Perth Airport to pave Aboriginal site edge

An extension to Perth Airport will consume about 10 per cent of a culturally significant swamp.
An extension to Perth Airport will consume about 10 per cent of a culturally significant swamp.

The expansion of Perth Airport will destroy part of an Aboriginal heritage site, but the company says traditional owners have been consulted.

The airport plans to build a new runway that will consume about 10 per cent of Munday Swamp, which the South West Land and Sea Council says has great significance to Noongar people, with customary and cultural activities still taking place.

Perth Airport says it has minimised the impact of the project, including moving the runway as far south as possible and realigning taxiways around the swamp.

"When the new runway was first proposed in the 1970s and 1980s, it would have destroyed the entire Munday Swamp region," the company said on Friday.

"Under the current plans, around 90 per cent of the swamp area will be retained, including the most significant water body, and we will be working hard to minimise this impact as we undergo final designs."

The airport secured approval in 2018 after lodging a Section 18 notice, which seeks the minister's consent where impact from a development is considered unavoidable.

At the time Aboriginal Affairs Minister Ben Wyatt told parliament that Perth Airport had done everything in its engineering capacity to minimise the impact of the proposed runway.

"There will still be an impact on the site, although the vast majority of the location and its most luxuriant wetland area will not be affected," he said.

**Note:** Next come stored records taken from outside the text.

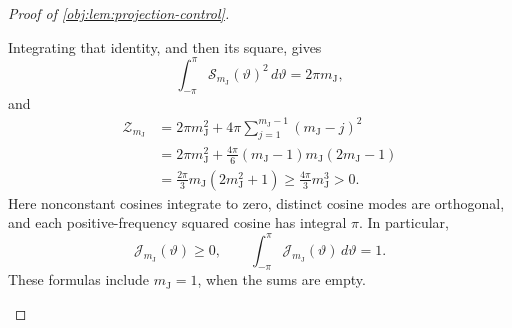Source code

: \begin{proof}[Proof of \cref{obj:lem:projection-control}]
\begin{enumerate}
Integrating that identity, and then its square, gives
\[
\int_{-\pi}^{\pi}\mathcal S_{m_{\mathrm J}}(\vartheta)^2\,d\vartheta
=2\pi m_{\mathrm J},
\]
and
\[
\begin{aligned}
\mathcal Z_{m_{\mathrm J}}
&=2\pi m_{\mathrm J}^2
  +4\pi\sum_{j=1}^{m_{\mathrm J}-1}(m_{\mathrm J}-j)^2\\
&=2\pi m_{\mathrm J}^2
  +\frac{4\pi}{6}(m_{\mathrm J}-1)m_{\mathrm J}(2m_{\mathrm J}-1)\\
&=\frac{2\pi}{3}m_{\mathrm J}(2m_{\mathrm J}^2+1)
 \ge\frac{4\pi}{3}m_{\mathrm J}^3>0.
\end{aligned}
\]
Here nonconstant cosines integrate to zero, distinct cosine modes are orthogonal, and each positive-frequency squared cosine has integral \(\pi\). In particular,
\[
\mathcal J_{m_{\mathrm J}}(\vartheta)\ge0,
\qquad
\int_{-\pi}^{\pi}\mathcal J_{m_{\mathrm J}}(\vartheta)\,d\vartheta=1.
\]
These formulas include \(m_{\mathrm J}=1\), when the sums are empty.


\end{enumerate}
\end{proof}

SWALSC wants the approval it overturned, and has pointed to recent statements from WA Premier Mark McGowan following the destruction of ancient rock shelters at Juukan Gorge.

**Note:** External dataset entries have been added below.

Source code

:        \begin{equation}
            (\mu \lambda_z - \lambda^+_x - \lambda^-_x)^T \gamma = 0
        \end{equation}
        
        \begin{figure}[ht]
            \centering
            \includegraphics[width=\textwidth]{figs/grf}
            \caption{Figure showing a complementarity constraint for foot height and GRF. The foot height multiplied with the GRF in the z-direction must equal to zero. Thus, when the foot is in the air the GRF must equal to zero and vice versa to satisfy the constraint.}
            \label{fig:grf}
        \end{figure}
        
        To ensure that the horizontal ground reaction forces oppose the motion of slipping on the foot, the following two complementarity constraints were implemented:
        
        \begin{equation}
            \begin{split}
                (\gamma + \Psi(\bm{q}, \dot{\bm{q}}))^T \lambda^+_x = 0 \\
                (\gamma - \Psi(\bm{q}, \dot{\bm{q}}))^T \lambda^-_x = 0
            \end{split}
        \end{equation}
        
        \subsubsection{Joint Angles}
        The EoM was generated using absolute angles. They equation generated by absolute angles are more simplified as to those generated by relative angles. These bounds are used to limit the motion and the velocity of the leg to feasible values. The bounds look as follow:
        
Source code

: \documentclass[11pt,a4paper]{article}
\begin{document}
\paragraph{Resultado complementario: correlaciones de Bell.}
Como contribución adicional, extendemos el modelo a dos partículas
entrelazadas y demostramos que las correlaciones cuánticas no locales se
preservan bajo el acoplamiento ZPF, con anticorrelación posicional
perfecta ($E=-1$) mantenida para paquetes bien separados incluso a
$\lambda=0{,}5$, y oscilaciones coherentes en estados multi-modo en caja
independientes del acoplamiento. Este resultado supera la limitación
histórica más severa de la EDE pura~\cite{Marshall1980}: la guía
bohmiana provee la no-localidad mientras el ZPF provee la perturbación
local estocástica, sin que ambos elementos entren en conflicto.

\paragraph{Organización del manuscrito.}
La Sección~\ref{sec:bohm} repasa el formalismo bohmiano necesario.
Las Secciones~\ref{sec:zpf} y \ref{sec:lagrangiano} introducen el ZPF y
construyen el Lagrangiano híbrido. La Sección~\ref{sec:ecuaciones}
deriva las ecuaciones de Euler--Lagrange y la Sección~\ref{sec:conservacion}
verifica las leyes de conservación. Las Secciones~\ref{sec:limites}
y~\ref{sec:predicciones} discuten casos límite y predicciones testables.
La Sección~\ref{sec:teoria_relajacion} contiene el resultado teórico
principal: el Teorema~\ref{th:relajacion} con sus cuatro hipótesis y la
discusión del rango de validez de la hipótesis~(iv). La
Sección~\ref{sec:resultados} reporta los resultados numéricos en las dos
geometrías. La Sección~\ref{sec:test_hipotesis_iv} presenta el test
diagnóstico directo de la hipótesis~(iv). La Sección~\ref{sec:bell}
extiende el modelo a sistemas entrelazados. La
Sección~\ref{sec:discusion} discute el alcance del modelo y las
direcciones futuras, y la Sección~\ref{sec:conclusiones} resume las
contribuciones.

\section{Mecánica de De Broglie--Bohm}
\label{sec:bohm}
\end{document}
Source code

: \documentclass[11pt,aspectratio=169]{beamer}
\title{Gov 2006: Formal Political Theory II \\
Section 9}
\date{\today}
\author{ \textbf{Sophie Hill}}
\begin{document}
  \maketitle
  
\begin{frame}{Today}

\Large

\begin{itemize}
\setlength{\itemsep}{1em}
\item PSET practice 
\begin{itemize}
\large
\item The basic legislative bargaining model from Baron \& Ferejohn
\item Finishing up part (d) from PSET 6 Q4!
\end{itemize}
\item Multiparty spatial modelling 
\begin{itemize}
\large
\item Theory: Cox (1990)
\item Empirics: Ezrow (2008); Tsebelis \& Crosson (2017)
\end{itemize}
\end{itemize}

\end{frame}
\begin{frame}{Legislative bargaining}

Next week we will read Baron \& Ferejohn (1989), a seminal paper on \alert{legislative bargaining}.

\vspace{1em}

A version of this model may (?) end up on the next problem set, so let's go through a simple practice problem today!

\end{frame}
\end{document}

Rio Tinto's blowing up of two 46,000-year-old caves in the Pilbara area was legal as the miner also had Section 18 consent, but it sparked international outrage, prompting an apology from the company for causing distress to the Puutu Kunti Kurrama and Pinikura people.

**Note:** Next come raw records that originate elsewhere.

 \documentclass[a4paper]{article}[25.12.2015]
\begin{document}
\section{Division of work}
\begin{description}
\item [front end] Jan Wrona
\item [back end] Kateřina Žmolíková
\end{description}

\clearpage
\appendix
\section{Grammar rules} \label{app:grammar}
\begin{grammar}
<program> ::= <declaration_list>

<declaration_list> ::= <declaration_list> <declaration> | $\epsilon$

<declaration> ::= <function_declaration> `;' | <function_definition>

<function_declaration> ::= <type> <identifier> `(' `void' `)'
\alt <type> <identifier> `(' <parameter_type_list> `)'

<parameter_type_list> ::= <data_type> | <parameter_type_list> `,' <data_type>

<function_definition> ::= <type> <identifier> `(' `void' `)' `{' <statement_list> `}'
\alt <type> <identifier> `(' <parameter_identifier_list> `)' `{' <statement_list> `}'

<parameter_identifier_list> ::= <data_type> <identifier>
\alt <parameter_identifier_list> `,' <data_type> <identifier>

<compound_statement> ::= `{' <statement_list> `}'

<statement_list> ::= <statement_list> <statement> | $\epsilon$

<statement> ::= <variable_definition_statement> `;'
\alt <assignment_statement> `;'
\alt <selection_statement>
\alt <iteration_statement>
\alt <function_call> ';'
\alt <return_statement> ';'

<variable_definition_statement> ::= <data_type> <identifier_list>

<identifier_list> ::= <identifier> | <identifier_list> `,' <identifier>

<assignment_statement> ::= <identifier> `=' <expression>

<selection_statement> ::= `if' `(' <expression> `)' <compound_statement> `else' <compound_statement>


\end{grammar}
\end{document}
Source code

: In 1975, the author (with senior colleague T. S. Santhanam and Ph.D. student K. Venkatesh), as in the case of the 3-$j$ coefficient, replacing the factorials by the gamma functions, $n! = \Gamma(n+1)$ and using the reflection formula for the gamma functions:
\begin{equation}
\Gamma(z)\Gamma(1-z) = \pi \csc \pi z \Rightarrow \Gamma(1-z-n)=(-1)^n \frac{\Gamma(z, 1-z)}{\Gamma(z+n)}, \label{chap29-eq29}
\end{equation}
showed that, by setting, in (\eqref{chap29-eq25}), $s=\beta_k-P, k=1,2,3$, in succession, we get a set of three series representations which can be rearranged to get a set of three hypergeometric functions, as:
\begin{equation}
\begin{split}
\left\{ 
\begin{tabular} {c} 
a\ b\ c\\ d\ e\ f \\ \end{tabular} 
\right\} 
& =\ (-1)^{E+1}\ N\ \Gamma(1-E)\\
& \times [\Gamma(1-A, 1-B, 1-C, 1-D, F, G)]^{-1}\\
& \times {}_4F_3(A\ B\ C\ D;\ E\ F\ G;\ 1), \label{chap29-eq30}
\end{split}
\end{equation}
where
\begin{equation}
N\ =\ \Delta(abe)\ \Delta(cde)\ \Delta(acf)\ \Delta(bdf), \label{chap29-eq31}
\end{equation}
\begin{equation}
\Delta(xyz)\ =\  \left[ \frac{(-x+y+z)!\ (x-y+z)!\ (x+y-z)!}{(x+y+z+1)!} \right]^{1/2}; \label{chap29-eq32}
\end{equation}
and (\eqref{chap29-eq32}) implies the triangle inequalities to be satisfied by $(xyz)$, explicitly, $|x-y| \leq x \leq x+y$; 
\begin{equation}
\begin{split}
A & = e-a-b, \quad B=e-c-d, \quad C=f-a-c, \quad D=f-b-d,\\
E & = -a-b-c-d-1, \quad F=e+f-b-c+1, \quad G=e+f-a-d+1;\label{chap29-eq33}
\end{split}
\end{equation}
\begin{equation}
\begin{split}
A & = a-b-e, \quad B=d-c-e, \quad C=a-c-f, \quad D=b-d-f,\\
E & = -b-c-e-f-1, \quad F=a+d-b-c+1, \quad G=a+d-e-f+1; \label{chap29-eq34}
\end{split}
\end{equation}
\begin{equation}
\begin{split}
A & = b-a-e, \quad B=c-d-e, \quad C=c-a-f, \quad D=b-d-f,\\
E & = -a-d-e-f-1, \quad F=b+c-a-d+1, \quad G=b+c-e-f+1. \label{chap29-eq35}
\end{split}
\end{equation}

The state government says it is now working with miners and Aboriginal groups to ensure the destruction of such sites does not happen again.

But Mr Wyatt said such a consent could not be reviewed or revoked.

"The McGowan government is progressing new cultural heritage legislation to better protect Aboriginal heritage in Western Australia," he said on Friday

"The Section 18 process under the current legislation will not exist in the proposed new legislation."